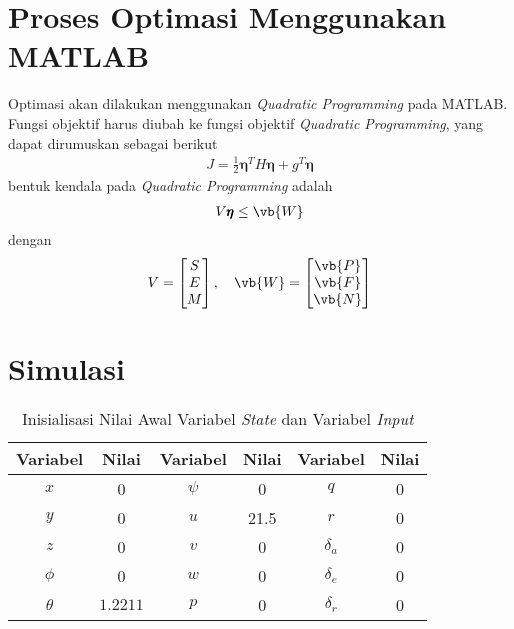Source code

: \section{Proses Optimasi Menggunakan MATLAB}
Optimasi akan dilakukan menggunakan \textit{Quadratic Programming} pada MATLAB. Fungsi objektif harus diubah ke fungsi objektif \textit{Quadratic Programming}, yang dapat dirumuskan sebagai berikut
\begin{align*}
    J=\frac{1}{2}\pmb{\eta}^TH\pmb{\eta}+g^T\pmb{\eta}
\end{align*}
bentuk kendala pada \textit{Quadratic Programming} adalah
\begin{align*}
    V\pmb{\eta} \leq \vb{W}
\end{align*}
dengan
\begin{align*}
    V=\begin{bmatrix}
      S \\ E \\ M  
    \end{bmatrix}, \quad \vb{W}=\begin{bmatrix}
        \vb{P} \\ \vb{F} \\ \vb{N}
    \end{bmatrix}
\end{align*}

\section{Simulasi}

\begin{table}[htbp]
\setlength{\tabcolsep}{5pt}
    \centering
    \caption{Inisialisasi Nilai Awal Variabel \textit{State} dan Variabel \textit{Input}}
    \begin{tabular}{|c|c|c|c|c|c|}
    \hline 
        \textbf{Variabel} & \textbf{Nilai} & \textbf{Variabel} & \textbf{Nilai} & \textbf{Variabel} & \textbf{Nilai} \\
        \hline
        $x$ & 0 & $\psi$ & 0 & $q$ & 0\\
        \hline
        $y$ & 0 & $u$ & 21.5 & $r$ & 0\\
        \hline
        $z$ & 0 & $v$ & 0 & $\delta_a$ & 0\\
        \hline
        $\phi$ & 0 & $w$ & 0 & $\delta_e$ & 0 \\
        \hline
        $\theta$ & $1.2211$ & $p$ & 0 & $\delta_r$ & 0\\
        \hline
    \end{tabular}
    \label{tab: inisialisasi variabel}
\end{table}



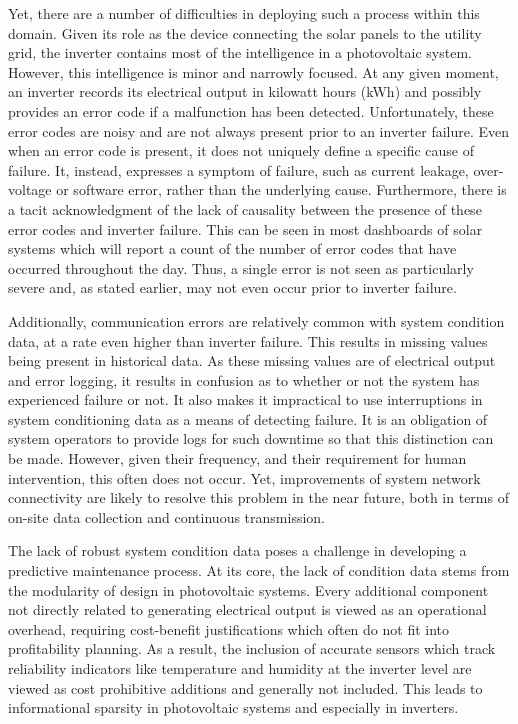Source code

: Yet, there are a number of difficulties in deploying such a process within this domain. Given its role as the device connecting the solar panels to the utility grid, the inverter contains most of the intelligence in a photovoltaic system\cite{Golnas2013}. However, this intelligence is minor and narrowly focused. At any given moment, an inverter records its electrical output in kilowatt hours (kWh) and possibly provides an error code if a malfunction has been detected\cite{SMA2012}. Unfortunately, these error codes are noisy and are not always present prior to an inverter failure. Even when an error code is present, it does not uniquely define a specific cause of failure. It, instead, expresses a symptom of failure, such as current leakage, over-voltage or software error, rather than the underlying cause. Furthermore, there is a tacit acknowledgment of the lack of causality between the presence of these error codes and inverter failure. This can be seen in most dashboards of solar systems which will report a count of the number of error codes that have occurred throughout the day. Thus, a single error is not seen as particularly severe and, as stated earlier, may not even occur prior to inverter failure. 

Additionally, communication errors are relatively common with system condition data, at a rate even higher than inverter failure\cite{Golnas2013}. This results in missing values being present in historical data. As these missing values are of electrical output and error logging, it results in confusion as to whether or not the system has experienced failure or not. It also makes it impractical to use interruptions in system conditioning data as a means of detecting failure. It is an obligation of system operators to provide logs for such downtime so that this distinction can be made. However, given their frequency, and their requirement for human intervention, this often does not occur. Yet, improvements of system network connectivity are likely to resolve this problem in the near future, both in terms of on-site data collection and continuous transmission.

The lack of robust system condition data poses a challenge in developing a predictive maintenance process. At its core, the lack of condition data stems from the modularity of design in photovoltaic systems. Every additional component not directly related to generating electrical output is viewed as an operational overhead, requiring cost-benefit justifications which often do not fit into profitability planning. As a result, the inclusion of accurate sensors which track reliability indicators like temperature and humidity at the inverter level are viewed as cost prohibitive additions and generally not included. This leads to informational sparsity in photovoltaic systems and especially in inverters. 

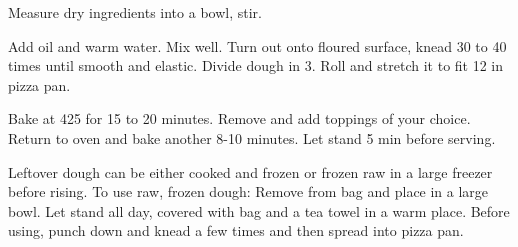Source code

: Measure dry ingredients into a bowl, stir. 

Add oil and warm water.  Mix well. 
Turn out onto floured surface, knead 30 to 40 times until smooth and elastic.
Divide dough in 3.  Roll and stretch it to fit 12 in pizza pan.  

Bake at 425 for 15 to 20 minutes. 
Remove and add toppings of your choice.  
Return to oven and bake another 8-10 minutes.  
Let stand 5 min before serving.

Leftover dough can be either cooked and frozen or frozen raw in a large freezer before rising.  
To use raw, frozen dough:  Remove from bag and place in a large bowl. 
Let stand all day, covered with bag and a tea towel in a warm place.  
Before using, punch down and knead a few times and then spread into pizza pan.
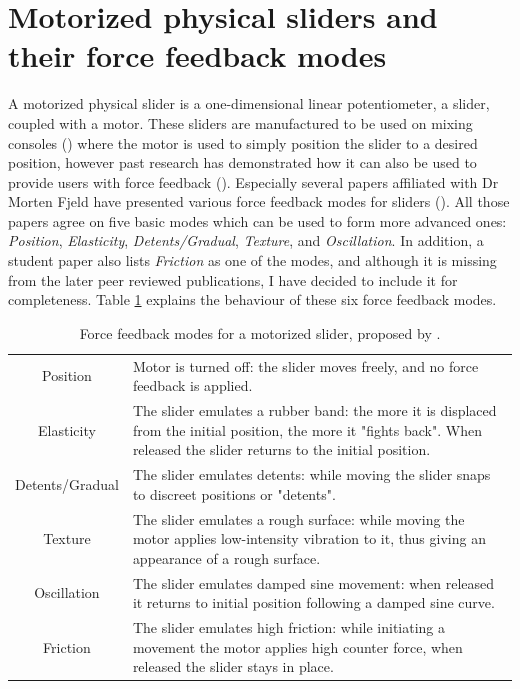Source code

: \section{Motorized physical sliders and their force feedback modes}

A motorized physical slider is a one-dimensional linear potentiometer, a slider, coupled with a motor. These sliders are manufactured to be used on mixing consoles (\cite{bourns2020}) where the motor is used to simply position the slider to a desired position, however past research has demonstrated how it can also be used to provide users with force feedback (\cite{andersen2008, bak2015, beamish2004, berdahl-kontogeorgakopoulos2013, gillespie-rosenberg2005}). Especially several papers affiliated with Dr Morten Fjeld have presented various force feedback modes for sliders (\cite{jenaro2007, kretz2005, shahrokni2006}). All those papers agree on five basic modes which can be used to form more advanced ones: \textit{Position}, \textit{Elasticity}, \textit{Detents/Gradual}, \textit{Texture}, and \textit{Oscillation}. In addition, a student paper \textcite{kretz2004} also lists \textit{Friction} as one of the modes, and although it is missing from the later peer reviewed publications, I have decided to include it for completeness. Table \ref{fjeldmodes} explains the behaviour of these six force feedback modes.

\begin{table}[h!]
	\centering
	\begin{tabularx}{\textwidth}{ |c|X| }
		\hline
		\thead{Mode} & \thead{Description} \\
		\hline
		Position & Motor is turned off: the slider moves freely, and no force feedback is applied. \\
		\hline
		Elasticity & The slider emulates a rubber band: the more it is displaced from the initial position, the more it "fights back". When released the slider returns to the initial position. \\
		\hline
		Detents/Gradual & The slider emulates detents: while moving the slider snaps to discreet positions or "detents". \\
		\hline
		Texture & The slider emulates a rough surface: while moving the motor applies low-intensity vibration to it, thus giving an appearance of a rough surface. \\
		\hline
		Oscillation & The slider emulates damped sine movement: when released it returns to initial position following a damped sine curve. \\
		\hline
		Friction & The slider emulates high friction: while initiating a movement the motor applies high counter force, when released the slider stays in place. \\
		\hline
	\end{tabularx}
	\caption{Force feedback modes for a motorized slider, proposed by \textcite{kretz2004}.}
	\label{fjeldmodes}
\end{table}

__Goal of the exercise__.
Every record must be transcribed faithfully, with no picture carried over.

__Solution below__.
Source code

: \section{Proses Optimasi Menggunakan MATLAB}
Optimasi akan dilakukan menggunakan \textit{Quadratic Programming} pada MATLAB. Fungsi objektif harus diubah ke fungsi objektif \textit{Quadratic Programming}, yang dapat dirumuskan sebagai berikut
\begin{align*}
    J=\frac{1}{2}\pmb{\eta}^TH\pmb{\eta}+g^T\pmb{\eta}
\end{align*}
bentuk kendala pada \textit{Quadratic Programming} adalah
\begin{align*}
    V\pmb{\eta} \leq \vb{W}
\end{align*}
dengan
\begin{align*}
    V=\begin{bmatrix}
      S \\ E \\ M  
    \end{bmatrix}, \quad \vb{W}=\begin{bmatrix}
        \vb{P} \\ \vb{F} \\ \vb{N}
    \end{bmatrix}
\end{align*}

\section{Simulasi}

\begin{table}[htbp]
\setlength{\tabcolsep}{5pt}
    \centering
    \caption{Inisialisasi Nilai Awal Variabel \textit{State} dan Variabel \textit{Input}}
    \begin{tabular}{|c|c|c|c|c|c|}
    \hline 
        \textbf{Variabel} & \textbf{Nilai} & \textbf{Variabel} & \textbf{Nilai} & \textbf{Variabel} & \textbf{Nilai} \\
        \hline
        $x$ & 0 & $\psi$ & 0 & $q$ & 0\\
        \hline
        $y$ & 0 & $u$ & 21.5 & $r$ & 0\\
        \hline
        $z$ & 0 & $v$ & 0 & $\delta_a$ & 0\\
        \hline
        $\phi$ & 0 & $w$ & 0 & $\delta_e$ & 0 \\
        \hline
        $\theta$ & $1.2211$ & $p$ & 0 & $\delta_r$ & 0\\
        \hline
    \end{tabular}
    \label{tab: inisialisasi variabel}
\end{table}



Source code

: Yet, there are a number of difficulties in deploying such a process within this domain. Given its role as the device connecting the solar panels to the utility grid, the inverter contains most of the intelligence in a photovoltaic system\cite{Golnas2013}. However, this intelligence is minor and narrowly focused. At any given moment, an inverter records its electrical output in kilowatt hours (kWh) and possibly provides an error code if a malfunction has been detected\cite{SMA2012}. Unfortunately, these error codes are noisy and are not always present prior to an inverter failure. Even when an error code is present, it does not uniquely define a specific cause of failure. It, instead, expresses a symptom of failure, such as current leakage, over-voltage or software error, rather than the underlying cause. Furthermore, there is a tacit acknowledgment of the lack of causality between the presence of these error codes and inverter failure. This can be seen in most dashboards of solar systems which will report a count of the number of error codes that have occurred throughout the day. Thus, a single error is not seen as particularly severe and, as stated earlier, may not even occur prior to inverter failure. 

Additionally, communication errors are relatively common with system condition data, at a rate even higher than inverter failure\cite{Golnas2013}. This results in missing values being present in historical data. As these missing values are of electrical output and error logging, it results in confusion as to whether or not the system has experienced failure or not. It also makes it impractical to use interruptions in system conditioning data as a means of detecting failure. It is an obligation of system operators to provide logs for such downtime so that this distinction can be made. However, given their frequency, and their requirement for human intervention, this often does not occur. Yet, improvements of system network connectivity are likely to resolve this problem in the near future, both in terms of on-site data collection and continuous transmission.

The lack of robust system condition data poses a challenge in developing a predictive maintenance process. At its core, the lack of condition data stems from the modularity of design in photovoltaic systems. Every additional component not directly related to generating electrical output is viewed as an operational overhead, requiring cost-benefit justifications which often do not fit into profitability planning. As a result, the inclusion of accurate sensors which track reliability indicators like temperature and humidity at the inverter level are viewed as cost prohibitive additions and generally not included. This leads to informational sparsity in photovoltaic systems and especially in inverters. 

Source code

: Measure dry ingredients into a bowl, stir. 

Add oil and warm water.  Mix well. 
Turn out onto floured surface, knead 30 to 40 times until smooth and elastic.
Divide dough in 3.  Roll and stretch it to fit 12 in pizza pan.  

Bake at 425 for 15 to 20 minutes. 
Remove and add toppings of your choice.  
Return to oven and bake another 8-10 minutes.  
Let stand 5 min before serving.

Leftover dough can be either cooked and frozen or frozen raw in a large freezer before rising.  
To use raw, frozen dough:  Remove from bag and place in a large bowl. 
Let stand all day, covered with bag and a tea towel in a warm place.  
Before using, punch down and knead a few times and then spread into pizza pan.
Source code

: \section{Motorized physical sliders and their force feedback modes}

A motorized physical slider is a one-dimensional linear potentiometer, a slider, coupled with a motor. These sliders are manufactured to be used on mixing consoles (\cite{bourns2020}) where the motor is used to simply position the slider to a desired position, however past research has demonstrated how it can also be used to provide users with force feedback (\cite{andersen2008, bak2015, beamish2004, berdahl-kontogeorgakopoulos2013, gillespie-rosenberg2005}). Especially several papers affiliated with Dr Morten Fjeld have presented various force feedback modes for sliders (\cite{jenaro2007, kretz2005, shahrokni2006}). All those papers agree on five basic modes which can be used to form more advanced ones: \textit{Position}, \textit{Elasticity}, \textit{Detents/Gradual}, \textit{Texture}, and \textit{Oscillation}. In addition, a student paper \textcite{kretz2004} also lists \textit{Friction} as one of the modes, and although it is missing from the later peer reviewed publications, I have decided to include it for completeness. Table \ref{fjeldmodes} explains the behaviour of these six force feedback modes.

\begin{table}[h!]
	\centering
	\begin{tabularx}{\textwidth}{ |c|X| }
		\hline
		\thead{Mode} & \thead{Description} \\
		\hline
		Position & Motor is turned off: the slider moves freely, and no force feedback is applied. \\
		\hline
		Elasticity & The slider emulates a rubber band: the more it is displaced from the initial position, the more it "fights back". When released the slider returns to the initial position. \\
		\hline
		Detents/Gradual & The slider emulates detents: while moving the slider snaps to discreet positions or "detents". \\
		\hline
		Texture & The slider emulates a rough surface: while moving the motor applies low-intensity vibration to it, thus giving an appearance of a rough surface. \\
		\hline
		Oscillation & The slider emulates damped sine movement: when released it returns to initial position following a damped sine curve. \\
		\hline
		Friction & The slider emulates high friction: while initiating a movement the motor applies high counter force, when released the slider stays in place. \\
		\hline
	\end{tabularx}
	\caption{Force feedback modes for a motorized slider, proposed by \textcite{kretz2004}.}
	\label{fjeldmodes}
\end{table}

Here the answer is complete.